É admirável, passados 80 anos do lançamento do bigode; 60, de sua raspagem; 40, do anúncio de uma nova face; e 20, da comprovação da eficácia da cara limpa, ainda busquemos naquela velha tática, que tanto convinha aos gangsters, a solução à produção, só porque estamos tomados, de novo, pelas quadrilhas:
O que agora excita o espírito agressivo dos novos liberais é o efeito, considerado desastroso, das políticas keynesianas adotadas pelos Estados econômica e politicamente mais avançados, especialmente sob o impulso dos partidos social-democráticos ou trabalhistas. Nestes últimos anos lemos não sei quantas páginas sempre mais polêmicas e sempre mais documentadas sobre a crise deste Estado capitalista mascarado que é o Estado do bem-estar, sobre a hipócrita integração que levou o movimento operário à grande máquina do Estado das multinacionais. Agora estamos tendo outras tantas páginas não menos doutas e documentadas sobre a crise deste Estado socialista igualmente mascarado que, com o pretexto de realizar a justiça social (que Hayek declarou não saber exatamente o que seja), está destruindo a liberdade individual e reduzindo o indivíduo a um infante guiado do berço à tumba pela mão de um tutor tão solícito quanto sufocante.

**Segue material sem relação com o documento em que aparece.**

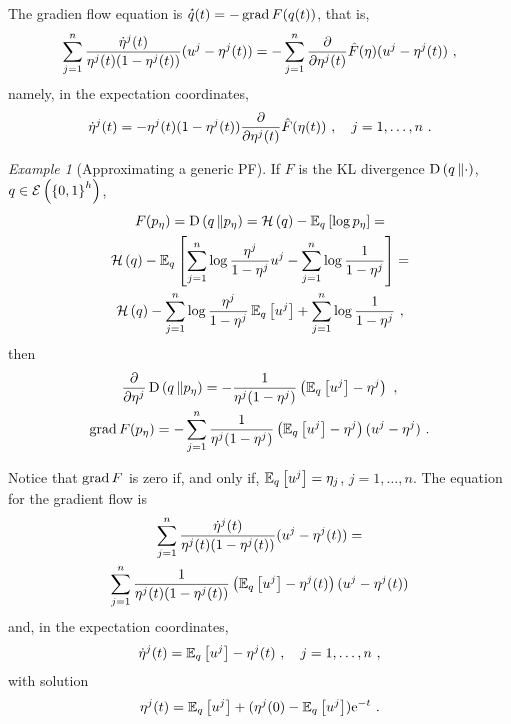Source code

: \documentclass[12pt,a4paper]{amsart}
\theoremstyle{remark}
\newtheorem{example}{Example}
\begin{document}
The gradien flow equation is $\accentset{\star}{q}(t) = - \operatorname{grad} F(q(t))$, that is,
\begin{equation}
  \label{eq:61}
  \sum_{j=1}^n \frac {\dot\eta^j(t)}{\eta^j(t)(1-\eta^j(t))}(u^j - \eta^j(t)) = - \sum_{j=1}^n \frac {\partial} {\partial \eta^j(t)} \hat F(\eta) (u^j - \eta^j(t)) \ ,
\end{equation}
namely, in the expectation coordinates,
\begin{equation}
  \label{eq:62}
  \dot \eta^j(t) = - \eta^j(t)(1-\eta^j(t))\frac {\partial} {\partial \eta^j(t)} \hat F(\eta(t)) \ , \quad j=1,\dots,n \ .
\end{equation}

\begin{example}[Approximating a generic PF]  If $F$ is the KL divergence $\operatorname{D}\left(q\,\Vert\cdot\right)$, $q \in \operatorname{\mathcal E}\left(\left\{0,1\right\}^h\right)$,
\begin{multline}
  \label{eq:59}
  F(p_\eta) = \operatorname{D}\left(q\,\Vert p_\eta\right) = \operatorname{\mathcal H}\left(q\right) - \operatorname{\mathbb E}_{q}\left[\log p_\eta\right] = \\ \operatorname{\mathcal H}\left(q\right) - \operatorname{\mathbb E}_{q}\left[\sum_{j=1}^n \log \frac{\eta^j}{1-\eta^j} u^j - \sum_{j=1}^n \log \frac 1 {1 - \eta^j}\right] = \\ \operatorname{\mathcal H}\left(q\right) - \sum_{j=1}^n \log \frac{\eta^j}{1-\eta^j} \operatorname{\mathbb E}_{q}\left[u^j\right]  + \sum_{j=1}^n \log \frac 1 {1 - \eta^j} \ ,
\end{multline}
then
\begin{gather}
  \label{eq:60}
  \frac {\partial} {\partial \eta^j} \operatorname{D}\left(q\,\Vert p_\eta\right) =  - \frac 1 {\eta^j(1-\eta^j)}\left(\operatorname{\mathbb E}_{q}\left[u^j\right] - \eta^j\right) \ , \\
  \label{eq:60b}
  \operatorname{grad} F(p_\eta) = - \sum_{j=1}^n\frac1{\eta^j(1-\eta^j)}\left(\operatorname{\mathbb E}_{q}\left[u^j\right] - \eta^j\right)(u^j - \eta^j) \ .
\end{gather}

Notice that $\operatorname{grad} F$ is zero if, and only if, $\operatorname{\mathbb E}_{q}\left[u^j\right] = \eta_j$, $j = 1,\dots,n$. The equation for the gradient flow is
\begin{multline}
  \label{eq:56}
  \sum_{j=1}^n \frac {\dot\eta^j(t)}{\eta^j(t)(1-\eta^j(t))}(u^j - \eta^j(t)) = \\ 
  \sum_{j=1}^n\frac1{\eta^j(t)(1-\eta^j(t))}\left(\operatorname{\mathbb E}_{q}\left[u^j\right] - \eta^j(t)\right)(u^j - \eta^j(t))
\end{multline}
and, in the expectation coordinates,
\begin{equation}
  \label{eq:57}
\dot\eta^j(t) = \expectat q {u^j} - \eta^j(t) \ , \quad j=1,\dots,n \ ,   
\end{equation}
with solution
\begin{equation}
  \label{eq:63}
  \eta^j(t) = \operatorname{\mathbb E}_{q}\left[u^j\right] + (\eta^j(0) - \operatorname{\mathbb E}_{q}\left[u^j\right]) \mathrm{e}^{-t} \ .
\end{equation}
\end{example}
\end{document}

(Bobbio, O Futuro da Democracia: 132).
Esquerdistas de vanguarda, finalmente, recebem a luz do novo milênio:
Ao destacar os limites de um liberalismo que tangencia, mas nunca incorpora devidamente, o socialismo, Perry Anderson deposita suas esperanças em um marxismo renovado, capaz de aprofundar, em seu projeto de socialismo, os valores e as instituições da democracia liberal." (Afinidades seletivas; Seleção e apresentação, Emir Sader; tradução, Paulo Cesar Castanheira. - São Paulo : Boitempo, 2002; cit. Musse, Ricardo, Um marxismo renovado; Folha de São Paulo. 9/11/2002.)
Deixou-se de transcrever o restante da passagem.